EXERCISE INPUT Start Marker

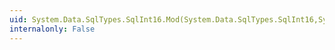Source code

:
 ```yaml
---
uid: System.Data.SqlTypes.SqlInt16.Mod(System.Data.SqlTypes.SqlInt16,System.Data.SqlTypes.SqlInt16)
internalonly: False
---
```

EXERCISE INPUT End Marker

WORK TO BE COMPLETED
Print the data word for word and omit the pictures.

RESULT OF THE TASK
Source code

:
 ```yaml
---
uid: System.Data.SqlTypes.SqlInt16.Mod(System.Data.SqlTypes.SqlInt16,System.Data.SqlTypes.SqlInt16)
internalonly: False
---
```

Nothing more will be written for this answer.